Would you holiday without your kids?

 

 

 

 

For the past four and half years, my partner and I have lived and breathed our children. Aside from the occasional date night and one night away for a wedding, our lives have pretty much revolved around our two boys.

Don’t get me wrong, this is our choice. My partner works away a lot and when he is home we prefer to spend the time as a family.

This year we decided to be selfish. We booked our first ever overseas holiday and we didn’t include our children.

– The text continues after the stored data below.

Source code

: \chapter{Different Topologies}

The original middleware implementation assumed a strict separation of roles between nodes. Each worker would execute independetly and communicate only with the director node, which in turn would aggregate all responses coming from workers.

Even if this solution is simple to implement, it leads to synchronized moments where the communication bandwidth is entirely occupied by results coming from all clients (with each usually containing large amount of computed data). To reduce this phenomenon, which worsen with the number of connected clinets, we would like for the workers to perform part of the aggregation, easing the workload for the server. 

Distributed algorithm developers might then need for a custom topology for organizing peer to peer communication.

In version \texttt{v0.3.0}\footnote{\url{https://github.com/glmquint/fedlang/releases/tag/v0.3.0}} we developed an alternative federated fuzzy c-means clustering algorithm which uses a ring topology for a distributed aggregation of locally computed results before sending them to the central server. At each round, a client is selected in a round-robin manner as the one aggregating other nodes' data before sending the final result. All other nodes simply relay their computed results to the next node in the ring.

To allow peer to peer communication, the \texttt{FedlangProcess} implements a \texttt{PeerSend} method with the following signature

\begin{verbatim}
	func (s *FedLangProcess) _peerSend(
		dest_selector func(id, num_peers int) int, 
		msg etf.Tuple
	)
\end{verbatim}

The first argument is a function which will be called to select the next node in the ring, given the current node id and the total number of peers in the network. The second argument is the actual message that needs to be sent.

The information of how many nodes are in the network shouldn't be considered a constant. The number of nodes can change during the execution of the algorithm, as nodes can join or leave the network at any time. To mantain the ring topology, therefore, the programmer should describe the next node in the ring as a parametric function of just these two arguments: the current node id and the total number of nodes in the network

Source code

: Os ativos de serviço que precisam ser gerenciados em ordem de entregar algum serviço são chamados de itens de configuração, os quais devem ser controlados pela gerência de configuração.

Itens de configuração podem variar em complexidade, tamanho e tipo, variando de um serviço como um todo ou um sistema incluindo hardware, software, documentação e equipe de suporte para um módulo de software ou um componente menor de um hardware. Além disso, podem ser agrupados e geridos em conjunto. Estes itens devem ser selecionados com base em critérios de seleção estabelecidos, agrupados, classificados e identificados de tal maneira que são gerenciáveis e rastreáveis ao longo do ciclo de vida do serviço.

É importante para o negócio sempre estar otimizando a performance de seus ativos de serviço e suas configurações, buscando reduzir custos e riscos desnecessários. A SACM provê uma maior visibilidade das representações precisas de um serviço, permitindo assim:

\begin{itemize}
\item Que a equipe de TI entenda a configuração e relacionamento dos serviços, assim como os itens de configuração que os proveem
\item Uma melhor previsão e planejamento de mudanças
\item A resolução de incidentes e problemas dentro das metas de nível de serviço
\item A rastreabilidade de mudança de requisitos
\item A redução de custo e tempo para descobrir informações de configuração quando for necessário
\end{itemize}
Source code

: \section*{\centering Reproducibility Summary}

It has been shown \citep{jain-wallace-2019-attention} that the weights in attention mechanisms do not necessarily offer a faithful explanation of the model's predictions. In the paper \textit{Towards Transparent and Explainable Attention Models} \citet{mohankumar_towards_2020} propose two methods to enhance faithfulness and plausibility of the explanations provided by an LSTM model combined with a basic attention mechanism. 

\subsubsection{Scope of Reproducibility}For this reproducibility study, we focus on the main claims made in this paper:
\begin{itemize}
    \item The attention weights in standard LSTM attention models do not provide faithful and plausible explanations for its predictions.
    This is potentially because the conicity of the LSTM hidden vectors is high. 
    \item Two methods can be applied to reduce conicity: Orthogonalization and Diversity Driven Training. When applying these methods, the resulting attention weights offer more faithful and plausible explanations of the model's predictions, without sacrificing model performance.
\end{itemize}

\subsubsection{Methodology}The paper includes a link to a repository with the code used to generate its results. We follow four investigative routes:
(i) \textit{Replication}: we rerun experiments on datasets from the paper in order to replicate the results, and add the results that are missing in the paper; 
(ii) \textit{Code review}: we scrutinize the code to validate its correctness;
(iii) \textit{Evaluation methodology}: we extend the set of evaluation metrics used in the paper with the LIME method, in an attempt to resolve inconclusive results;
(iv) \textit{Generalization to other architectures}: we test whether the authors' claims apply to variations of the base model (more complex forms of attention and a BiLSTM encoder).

Hawaii for ten days. That would be ten days without the following:

–        Nappy changing

–        Filling my handbag with endless snacks and ridiculously heavy water bottles day in and day out

–        Endless conversations about who is better – Spiderman, Batman or Ironman

–        A 6.30pm curfew

–        Meals consisting entirely of meat and three veg, which is pretty much all my super fussy four year old will eat

–        Constant arguments over the application of sunscreen

Needless to say, we were just a little bit excited.

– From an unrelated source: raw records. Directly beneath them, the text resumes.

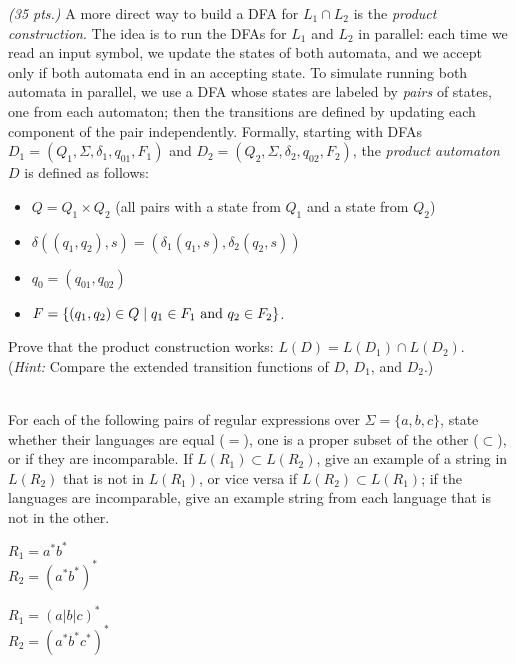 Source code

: \documentclass[11pt]{article}
\begin{document}
\begin{qunlist}
\begin{qparts}
\item \emph{(35 pts.)}
A more direct way to build a DFA for $L_1 \cap L_2$ is the \emph{product construction}.
The idea is to run the DFAs for $L_1$ and $L_2$ in parallel: each time we read an input symbol, we update the states of both automata, and we accept only if both automata end in an accepting state.
To simulate running both automata in parallel, we use a DFA whose states are labeled by \emph{pairs} of states, one from each automaton; then the transitions are defined by updating each component of the pair independently.
Formally, starting with DFAs $D_1 = (Q_1, \Sigma, \delta_1, q_{01}, F_1)$ and $D_2 = (Q_2, \Sigma, \delta_2, q_{02}, F_2)$, the \emph{product automaton} $D$ is defined as follows:
\begin{itemize}
\item $Q = Q_1 \times Q_2$ \quad (all pairs with a state from $Q_1$ and a state from $Q_2$)
\item $\delta((q_1, q_2), s) = (\delta_1(q_1, s), \delta_2(q_2, s))$
\item $q_0 = (q_{01}, q_{02})$
\item $F = \{ (q_1, q_2) \in Q \;|\; q_1 \in F_1 \text{ and } q_2 \in F_2 \}$.
\end{itemize}

Prove that the product construction works: $L(D) = L(D_1) \cap L(D_2)$.\\
(\emph{Hint:} Compare the extended transition functions of $D$, $D_1$, and $D_2$.)
\end{qparts}

\newpage


\\
For each of the following pairs of regular expressions over $\Sigma = \{a, b, c\}$, state whether their languages are equal ($=$), one is a proper subset of the other ($\subset$), or if they are incomparable.
If $L(R_1) \subset L(R_2)$, give an example of a string in $L(R_2)$ that is not in $L(R_1)$, or vice versa if $L(R_2) \subset L(R_1)$; if the languages are incomparable, give an example string from each language that is not in the other.

\begin{qparts}
\item
$R_1 = a^* b^*$ \\
$R_2 = (a^* b^*)^*$

\item
$R_1 = (a | b | c)^*$ \\
$R_2 = (a^* b^* c^*)^*$


\end{qparts}
\end{qunlist}
\end{document}
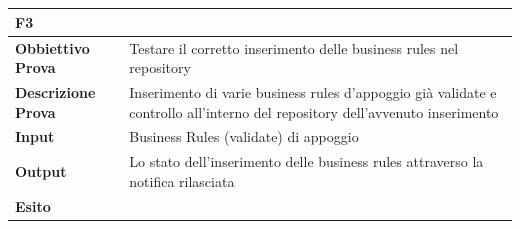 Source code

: \documentclass[11pt,titlepage,a4paper]{report}
\begin{document}
\\
\\
\begin{tabular}{||p{4.5cm}||p{7.5cm}||}
\hline
\textbf{\textsf{F3}}& \\
\hline
{\textbf {Obbiettivo Prova}}& Testare il corretto inserimento delle business rules nel repository\\ \hline
{\textbf{Descrizione Prova}}&  Inserimento di varie business rules d'appoggio gi\`a validate e controllo all'interno del repository dell'avvenuto inserimento\\ \hline
{\textbf{Input}}& Business Rules (validate) di appoggio \\ \hline
{\textbf{Output}}& Lo stato dell'inserimento delle business rules attraverso la notifica rilasciata \\ \hline
{\textbf{Esito}}&  \\ \hline
\end{tabular} \\
\\
\\
\end{document}
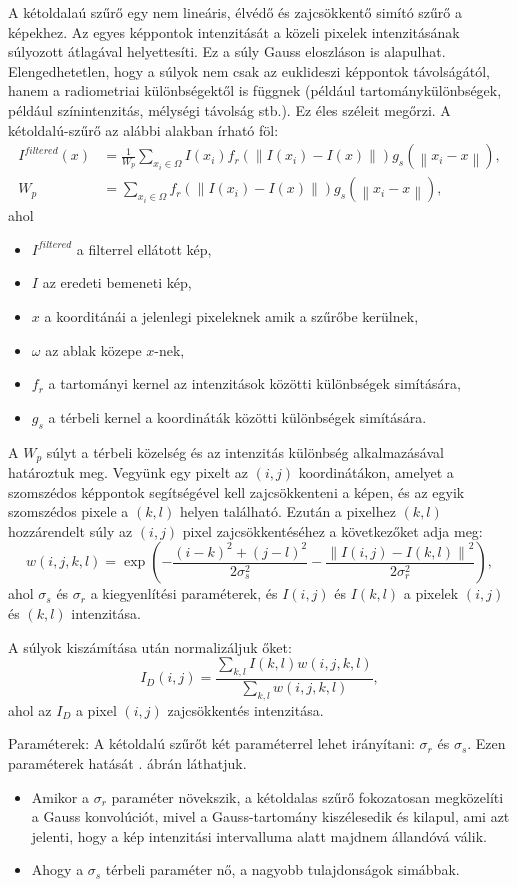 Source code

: 
A kétoldalaú szűrő egy nem lineáris, élvédő és zajcsökkentő simító szűrő a képekhez. Az egyes képpontok intenzitását a közeli pixelek intenzitásának súlyozott átlagával helyettesíti. Ez a súly Gauss eloszláson is  alapulhat. Elengedhetetlen, hogy a súlyok nem csak az euklideszi képpontok távolságától, hanem a radiometriai különbségektől is függnek (például tartománykülönbségek, például színintenzitás, mélységi távolság stb.). Ez éles széleit megőrzi. A kétoldalú-szűrő az alábbi alakban írható föl:
\begin{align*}
I^{filtered}(x) &=
\frac{1}{W_p}\sum_{x_i\in\Omega}{I(x_i)f_r(\left \| I(x_i)-I(x) \right \|)g_s(\left \| x_i-x \right \|)}, \\
W_p &=
\sum_{x_i \in \Omega} f_r(\left \| I(x_i)-I(x) \right \|)g_s(\left \| x_i-x \right \|),
\end{align*}
ahol
\begin{itemize}
\item $I^{filtered}$ a filterrel ellátott kép,
\item $I$ az eredeti bemeneti kép,
\item $x$ a koorditánái a jelenlegi pixeleknek amik a szűrőbe kerülnek,
\item $\omega$ az ablak közepe $x$-nek,
\item $f_r$ a tartományi kernel az intenzitások közötti különbségek simítására,
\item $g_s$ a térbeli kernel a koordináták közötti különbségek simítására.
\end{itemize}
A $W_p$ súlyt a térbeli közelség és az intenzitás különbség alkalmazásával határoztuk meg. Vegyünk egy pixelt az $(i, j)$ koordinátákon, amelyet a szomszédos képpontok segítségével kell zajcsökkenteni a képen, és az egyik szomszédos pixele a $(k, l)$ helyen található. Ezután a pixelhez $(k, l)$ hozzárendelt súly az $(i, j)$ pixel zajcsökkentéséhez a következőket adja meg:
$$
w(i, j, k, l) =
\exp \left(
-\frac{(i-k)^{2}+(j-l)^{2}}{2\sigma_{s}^{2}}
-\frac{\left \| I(i,j)-I(k,l) \right \|^{2}}{2\sigma_{r}^{2}}
\right),
$$
ahol $\sigma_s$ és $\sigma_r$ a kiegyenlítési paraméterek, és $I(i, j)$ és $I(k, l)$ a pixelek $(i, j)$ és $(k, l)$ intenzitása.

A súlyok kiszámítása után normalizáljuk őket:
$$
I_{D}(i,j) =
\frac{\sum_{k,l}I(k,l)w(i, j, k, l)}{\sum_{k, l}w(i, j, k, l)},
$$
ahol az $I_D$ a pixel $(i, j)$ zajcsökkentés intenzitása.

Paraméterek: A kétoldalú szűrőt két paraméterrel lehet irányítani: $\sigma_r$ és $\sigma_s$. Ezen paraméterek hatását . ábrán láthatjuk.
\begin{itemize}
\item Amikor a $\sigma_r$ paraméter növekszik, a kétoldalas szűrő fokozatosan megközelíti a Gauss konvolúciót, mivel a Gauss-tartomány kiszélesedik és kilapul, ami azt jelenti, hogy a kép intenzitási intervalluma alatt majdnem állandóvá válik.
\item Ahogy a $\sigma_s$ térbeli paraméter nő, a nagyobb tulajdonságok simábbak.
\end{itemize}

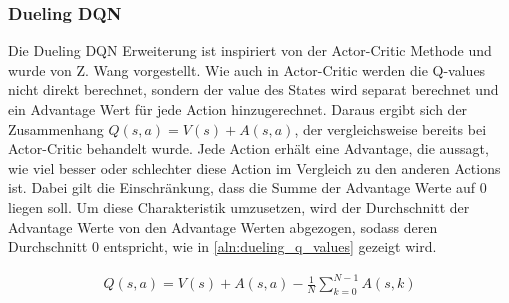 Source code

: \documentclass[11pt]{scrartcl}
\begin{document}
\subsubsection{Dueling DQN}
Die Dueling DQN Erweiterung ist inspiriert von der Actor-Critic Methode und wurde von
Z. Wang \cite{wang2015dueling} vorgestellt. Wie auch in Actor-Critic werden die Q-values
nicht direkt berechnet, sondern der value des States wird separat berechnet und ein
Advantage Wert für jede Action hinzugerechnet. Daraus ergibt sich der Zusammenhang
$Q(s, a) = V(s) + A(s, a)$, der vergleichsweise bereits bei Actor-Critic behandelt wurde.
Jede Action erhält eine Advantage, die aussagt, wie viel besser oder schlechter diese
Action im Vergleich zu den anderen Actions ist. Dabei gilt die Einschränkung, dass die
Summe der Advantage Werte auf 0 liegen soll. Um diese Charakteristik umzusetzen, wird
der Durchschnitt der Advantage Werte von den Advantage Werten abgezogen, sodass deren
Durchschnitt 0 entspricht, wie in \autoref{aln:dueling_q_values} gezeigt wird.

\begin{align}
  Q(s, a) = V(s) + A(s, a) - \frac{1}{N} \sum_{k=0}^{N-1} A(s, k)
  \label{aln:dueling_q_values}
\end{align}
\end{document}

Relaxing without the kids? Bliss.

I had envisaged that I would be a little teary when it came time to say goodbye. But we had arranged for my parents to take the boys home early from my sister’s 30th the night before we flew out, and let’s just say, the prospect of abandoning all parental responsibility was a lot easier to handle when armed with a bottle of Sparkling.

We got to Hawaii and yes, straight away it felt like something was missing – the idea of missing my children. For the first few days, I didn’t miss them. I hiked, I drank a few cocktails, I swam in the pool and the beach. I went out for dinner at a “grown up” restaurant with a menu that didn’t offer chicken nuggets.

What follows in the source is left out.